CARBON DIVIDENDS:  The issue of political acceptability of carbon taxes generated an academic discussion  in “Overcoming public resistance to carbon taxes” by Carattini  , Carvalho and  Fankhauser  in  WiRES Climate Change  in June 2018.  In Canada, a change in vocabulary in taking hold. “Carbon Dividends could save carbon pricing – and create a new national climate consensus”  say Mark Cameron (from Canadians for Clean Prosperity) and David McLaughlin (from the International Institute of Sustainable Development) in the Globe and Mail .   The commissioned studies released by   Canadians for Clean Prosperity in September showed  that most  households, regardless of income level, would receive more money in the form of carbon dividend cheques than they would pay in carbon taxes under the backstop plan.  They have produced estimates for Alberta, Manitoba, Saskatchewan, Ontario, and New Brunswick, and maintain an online petition at a website called  Canadians for Carbon Dividends  .

rocky road tableIn  “The Rocky Road to Canada-wide Carbon Pricing,”  released by the C.D. Howe Institute on October 17,  author Tracy Snoddon from Wilfred Laurier University offers recommendations on how the revenues should be distributed after January 1, 2019, when the minimum carbon price backstop comes into force.  The author estimates carbon revenues of $ 2.8 billion in 2019 if the backstop was implemented in Ontario, Saskatchewan, New Brunswick, Newfoundland and Prince Edward Island. She recommends that the federal government should impose the backstop price and return the revenues as an equal per-capita rebate to residents- with the justification that such an approach minimizes intrusion in provincial fiscal matters, reinforces the environmental goals  rather than revenue generation, and is most progressive in its  distributional impacts.  A summary appears in the C.D. Howe press release  and in  “C.D. Howe Institute throws its weight behind federal carbon tax” in the Globe and Mail (Oct. 19).
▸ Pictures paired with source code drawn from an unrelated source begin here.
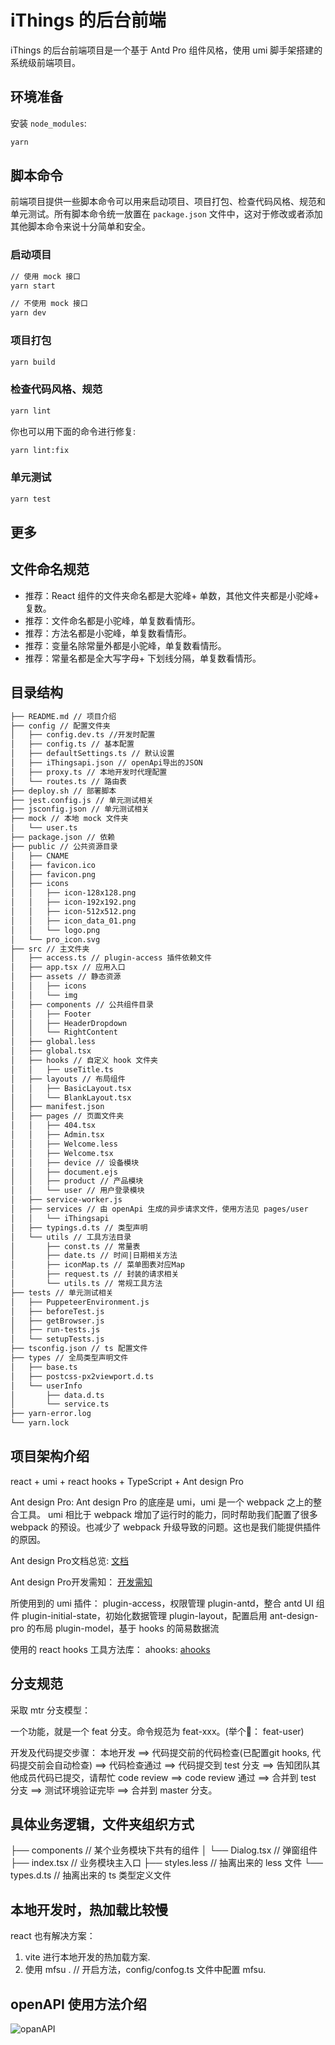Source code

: # iThings 的后台前端

iThings 的后台前端项目是一个基于 Antd Pro 组件风格，使用 umi 脚手架搭建的系统级前端项目。

## 环境准备

安装 `node_modules`:

```bash
yarn
```

## 脚本命令

前端项目提供一些脚本命令可以用来启动项目、项目打包、检查代码风格、规范和单元测试。所有脚本命令统一放置在 `package.json` 文件中，这对于修改或者添加其他脚本命令来说十分简单和安全。

### 启动项目

```bash
// 使用 mock 接口
yarn start
```

```bash
// 不使用 mock 接口
yarn dev
```

### 项目打包

```bash
yarn build
```

### 检查代码风格、规范

```bash
yarn lint
```

你也可以用下面的命令进行修复:

```bash
yarn lint:fix
```

### 单元测试

```bash
yarn test
```

## 更多

## 文件命名规范

- 推荐：React 组件的文件夹命名都是大驼峰+ 单数，其他文件夹都是小驼峰+ 复数。
- 推荐：文件命名都是小驼峰，单复数看情形。
- 推荐：方法名都是小驼峰，单复数看情形。
- 推荐：变量名除常量外都是小驼峰，单复数看情形。
- 推荐：常量名都是全大写字母+ 下划线分隔，单复数看情形。

## 目录结构

```md
├── README.md // 项目介绍
├── config // 配置文件夹
│   ├── config.dev.ts //开发时配置
│   ├── config.ts // 基本配置
│   ├── defaultSettings.ts // 默认设置
│   ├── iThingsapi.json // openApi导出的JSON
│   ├── proxy.ts // 本地开发时代理配置
│   └── routes.ts // 路由表
├── deploy.sh // 部署脚本
├── jest.config.js // 单元测试相关
├── jsconfig.json // 单元测试相关
├── mock // 本地 mock 文件夹
│   └── user.ts
├── package.json // 依赖
├── public // 公共资源目录
│   ├── CNAME
│   ├── favicon.ico
│   ├── favicon.png
│   ├── icons
│   │   ├── icon-128x128.png
│   │   ├── icon-192x192.png
│   │   ├── icon-512x512.png
│   │   ├── icon_data_01.png
│   │   └── logo.png
│   └── pro_icon.svg
├── src // 主文件夹
│   ├── access.ts // plugin-access 插件依赖文件
│   ├── app.tsx // 应用入口
│   ├── assets // 静态资源
│   │   ├── icons
│   │   └── img
│   ├── components // 公共组件目录
│   │   ├── Footer
│   │   ├── HeaderDropdown
│   │   └── RightContent
│   ├── global.less
│   ├── global.tsx
│   ├── hooks // 自定义 hook 文件夹
│   │   ├── useTitle.ts
│   ├── layouts // 布局组件
│   │   ├── BasicLayout.tsx
│   │   └── BlankLayout.tsx
│   ├── manifest.json
│   ├── pages // 页面文件夹
│   │   ├── 404.tsx
│   │   ├── Admin.tsx
│   │   ├── Welcome.less
│   │   ├── Welcome.tsx
│   │   ├── device // 设备模块
│   │   ├── document.ejs
│   │   ├── product // 产品模块
│   │   └── user // 用户登录模块
│   ├── service-worker.js
│   ├── services // 由 openApi 生成的异步请求文件，使用方法见 pages/user
│   │   └── iThingsapi
│   ├── typings.d.ts // 类型声明
│   └── utils // 工具方法目录
│       ├── const.ts // 常量表
│       ├── date.ts // 时间|日期相关方法
│       ├── iconMap.ts // 菜单图表对应Map
│       ├── request.ts // 封装的请求相关
│       └── utils.ts // 常规工具方法
├── tests // 单元测试相关
│   ├── PuppeteerEnvironment.js
│   ├── beforeTest.js
│   ├── getBrowser.js
│   ├── run-tests.js
│   └── setupTests.js
├── tsconfig.json // ts 配置文件
├── types // 全局类型声明文件
│   ├── base.ts
│   ├── postcss-px2viewport.d.ts
│   └── userInfo
│       ├── data.d.ts
│       └── service.ts
├── yarn-error.log
└── yarn.lock
```

## 项目架构介绍

react + umi + react hooks + TypeScript + Ant design Pro

Ant design Pro: Ant design Pro 的底座是 umi，umi 是一个 webpack 之上的整合工具。 umi 相比于 webpack 增加了运行时的能力，同时帮助我们配置了很多 webpack 的预设。也减少了 webpack 升级导致的问题。这也是我们能提供插件的原因。

Ant design Pro文档总览: [文档](https://pro.ant.design/zh-CN/docs/overview)

Ant design Pro开发需知： [开发需知](https://pro.ant.design/zh-CN/docs/introduction/)

所使用到的 umi 插件：
plugin-access，权限管理
plugin-antd，整合 antd UI 组件
plugin-initial-state，初始化数据管理
plugin-layout，配置启用 ant-design-pro 的布局
plugin-model，基于 hooks 的简易数据流

使用的 react hooks 工具方法库：
ahooks: [ahooks](https://ahooks.js.org/zh-CN/hooks/use-request/index)

## 分支规范

采取 mtr 分支模型：

一个功能，就是一个 feat 分支。命令规范为 feat-xxx。(举个🌰： feat-user)

开发及代码提交步骤： 本地开发 ==> 代码提交前的代码检查(已配置git hooks, 代码提交前会自动检查) ==> 代码检查通过 ==> 代码提交到 test 分支 ==> 告知团队其他成员代码已提交，请帮忙 code review ==> code review 通过   ==> 合并到 test 分支  ==> 测试环境验证完毕 ==> 合并到 master 分支。

## 具体业务逻辑，文件夹组织方式

├── components // 某个业务模块下共有的组件
│   └── Dialog.tsx // 弹窗组件
├── index.tsx // 业务模块主入口
├── styles.less // 抽离出来的 less 文件
└── types.d.ts // 抽离出来的 ts 类型定义文件

## 本地开发时，热加载比较慢

react 也有解决方案：

1. vite 进行本地开发的热加载方案.
2. 使用 mfsu . // 开启方法，config/confog.ts 文件中配置  mfsu.

## openAPI 使用方法介绍

![opanAPI](https://tva1.sinaimg.cn/large/e6c9d24egy1h5mtjmhv68g213l0khkjr.gif)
put a price on itFinally, a new organization launched in October. Put A Price On It Canada promotes carbon pricing as a solution to climate change – and asks “why does Canada need another group fighting for carbon pricing?”  The difference: it aspires to be a national network to empower students on university campuses – currently at Simon Fraser University, the University of Ottawa, University of Waterloo, and Carleton University.

So in response to the  National Observer Opinion piece on October 18, asking  “Is it time to torch the carbon tax debate?” , the answer seems to be a strong “no”.